WORK TO BE COMPLETED:
Leave out the pictures, and write out exactly the lines from the beginning of the material to the line holding "This Python code", that line included, and nothing else.

++++ DATASET

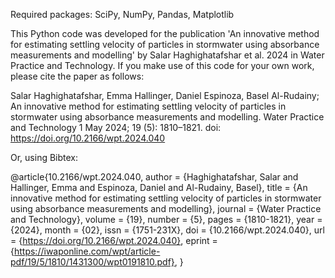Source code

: Required packages: SciPy, NumPy, Pandas, Matplotlib

This Python code was developed for the publication 'An innovative method for estimating settling velocity of particles in stormwater using absorbance measurements and modelling' by Salar Haghighatafshar et al. 2024 in Water Practice and Technology. If you make use of this code for your own work, please cite the paper as follows:

Salar Haghighatafshar, Emma Hallinger, Daniel Espinoza, Basel Al-Rudainy; An innovative method for estimating settling velocity of particles in stormwater using absorbance measurements and modelling. Water Practice and Technology 1 May 2024; 19 (5): 1810–1821. doi: https://doi.org/10.2166/wpt.2024.040

Or, using Bibtex:

@article{10.2166/wpt.2024.040,
    author = {Haghighatafshar, Salar and Hallinger, Emma and Espinoza, Daniel and Al-Rudainy, Basel},
    title = {An innovative method for estimating settling velocity of particles in stormwater using absorbance measurements and modelling},
    journal = {Water Practice and Technology},
    volume = {19},
    number = {5},
    pages = {1810-1821},
    year = {2024},
    month = {02},
    issn = {1751-231X},
    doi = {10.2166/wpt.2024.040},
    url = {https://doi.org/10.2166/wpt.2024.040},
    eprint = {https://iwaponline.com/wpt/article-pdf/19/5/1810/1431300/wpt0191810.pdf},
}
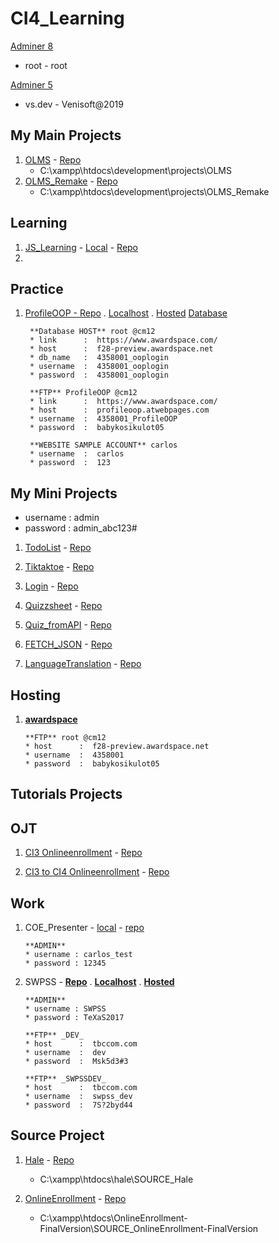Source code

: # CI4_Learning

[Adminer 8](http://localhost/adminer.php?username=root&db=olms_remake)
   * root - root

[Adminer 5](http://localhost/adminer.php?username=vs.dev)
   * vs.dev - Venisoft@2019
## My Main Projects
1. [OLMS](http://localhost/development/projects/OLMS/admin/index.php) - [Repo](https://github.com/Carlozzzzz/OLMS_Remake)
   * C:\xampp\htdocs\development\projects\OLMS
2. [OLMS_Remake](http://localhost/development/projects/OLMS_Remake/public/admin) - [Repo](https://github.com/Carlozzzzz/OLMS_Remake)
   * C:\xampp\htdocs\development\projects\OLMS_Remake  

## Learning
1. [JS_Learning](http://jspracticecarlos.atwebpages.com/) - [Local](http://localhost/development/practice/JS_Learning/Fundamentals/) - [Repo](https://github.com/Carlozzzzz/JS_Learning)
2. 
## Practice

1. [ProfileOOP - Repo](https://github.com/Carlozzzzz/PHP_proj_ProfileOOP) . 
   [Localhost](http://localhost/development/projects/PHP_proj_ProfileOOP) .
   [Hosted](http://profileoop.atwebpages.com/index.php)
   [Database](https://supportindeed.com/phpMyAdmin/index.php?server=1&xck=1085841902)
        
        **Database HOST** root @cm12
        * link      :  https://www.awardspace.com/
        * host      :  f28-preview.awardspace.net
        * db_name   :  4358001_ooplogin
        * username  :  4358001_ooplogin
        * password  :  4358001_ooplogin
        
        **FTP** ProfileOOP @cm12
        * link      :  https://www.awardspace.com/
        * host      :  profileoop.atwebpages.com
        * username  :  4358001_ProfileOOP
        * password  :  babykosikulot05
        
        **WEBSITE SAMPLE ACCOUNT** carlos
        * username  :  carlos
        * password  :  123
  
      
## My Mini Projects
   * username : admin
   * password : admin_abc123#
1. [TodoList](http://localhost/development/practice/CI4_Learning/CI4_TodoList/public/) - [Repo](https://github.com/Carlozzzzz/CI4_Learning/tree/main/CI4_TodoList)

2. [Tiktaktoe](http://localhost/development/practice/CI4_Learning/CI4_Tiktaktoe/public/) - [Repo](https://github.com/Carlozzzzz/CI4_Learning/tree/main/CI4_Tiktaktoe)

3. [Login](http://localhost/development/practice/CI4_Learning/CI4_Login/public/) - [Repo](https://github.com/Carlozzzzz/CI4_Learning/tree/main/CI4_Login)

4. [Quizzsheet](http://localhost/development/practice/CI4_Learning/CI4_Quizzsheet/public/) - [Repo](https://github.com/Carlozzzzz/CI4_Learning/tree/main/CI4_Quizzsheet)

5. [Quiz_fromAPI](http://localhost/development/practice/CI4_Learning/CI4_Quiz_fromAPI/public/) - [Repo](https://github.com/Carlozzzzz/CI4_Learning/tree/main/CI4_Quiz_fromAPI)

6. [FETCH_JSON](http://localhost/development/practice/CI4_Learning/CI4_FETCH_JSON/public/) - [Repo](https://github.com/Carlozzzzz/CI4_Learning/tree/main/CI4_FETCH_JSON)

7. [LanguageTranslation](http://localhost/development/practice/CI4_Learning/CI4_LanguageTranslation/public/) - [Repo](https://github.com/Carlozzzzz/CI4_Learning/tree/main/CI4_LanguageTranslation)

## Hosting

1. [**awardspace**](https://cp1.awardspace.net/)
   
       **FTP** root @cm12
       * host      :  f28-preview.awardspace.net
       * username  :  4358001
       * password  :  babykosikulot05


## Tutorials Projects

## OJT

1. [CI3 Onlineenrollment](http://djapinhs-enrollment.online-webapp.site/) - [Repo](https://github.com/JustineLouis/OnlineEnrollment)

2. [CI3 to CI4 Onlineenrollment](http://localhost/development/projects/Onlineenrollment_ci3toci4/Onlineenrollment_ci3toci4/public/) - [Repo](https://github.com/Carlozzzzz/Onlineenrollment_ci3toci4)

## Work

1. COE_Presenter - [local](http://localhost/webapp/MyCEA/presenter) - [repo](https://github.com/YourConferenceLive/webapp)
   
       **ADMIN**
       * username : carlos_test
       * password : 12345
  
3. SWPSS - [**Repo**](https://github.com/Carlozzzzz/SWPSS) . [**Localhost**](http://localhost/SWPSS) . [**Hosted**](https://www.tbccom.com/SWPSS/)
   
       **ADMIN**
       * username : SWPSS
       * password : TeXaS2017
       
       **FTP** _DEV_
       * host      :  tbccom.com
       * username  :  dev
       * password  :  Msk5d3#3
      
       **FTP** _SWPSSDEV_
       * host      :  tbccom.com
       * username  :  swpss_dev
       * password  :  7S?2byd44

## Source Project

1. [Hale](http://localhost/hale/SOURCE_Hale/) - [Repo](https://github.com/Carlozzzzz/SOURCE_Hale)
   * C:\xampp\htdocs\hale\SOURCE_Hale
   
3. [OnlineEnrollment](http://localhost/OnlineEnrollment-FinalVersion/SOURCE_OnlineEnrollment-FinalVersion/) - [Repo](https://github.com/Carlozzzzz/SOURCE_OnlineEnrollment-FinalVersion)
   * C:\xampp\htdocs\OnlineEnrollment-FinalVersion\SOURCE_OnlineEnrollment-FinalVersion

++++++++

PROBLEM SOLUTION:
Source code

: Required packages: SciPy, NumPy, Pandas, Matplotlib

This Python code was developed for the publication 'An innovative method for estimating settling velocity of particles in stormwater using absorbance measurements and modelling' by Salar Haghighatafshar et al. 2024 in Water Practice and Technology. If you make use of this code for your own work, please cite the paper as follows:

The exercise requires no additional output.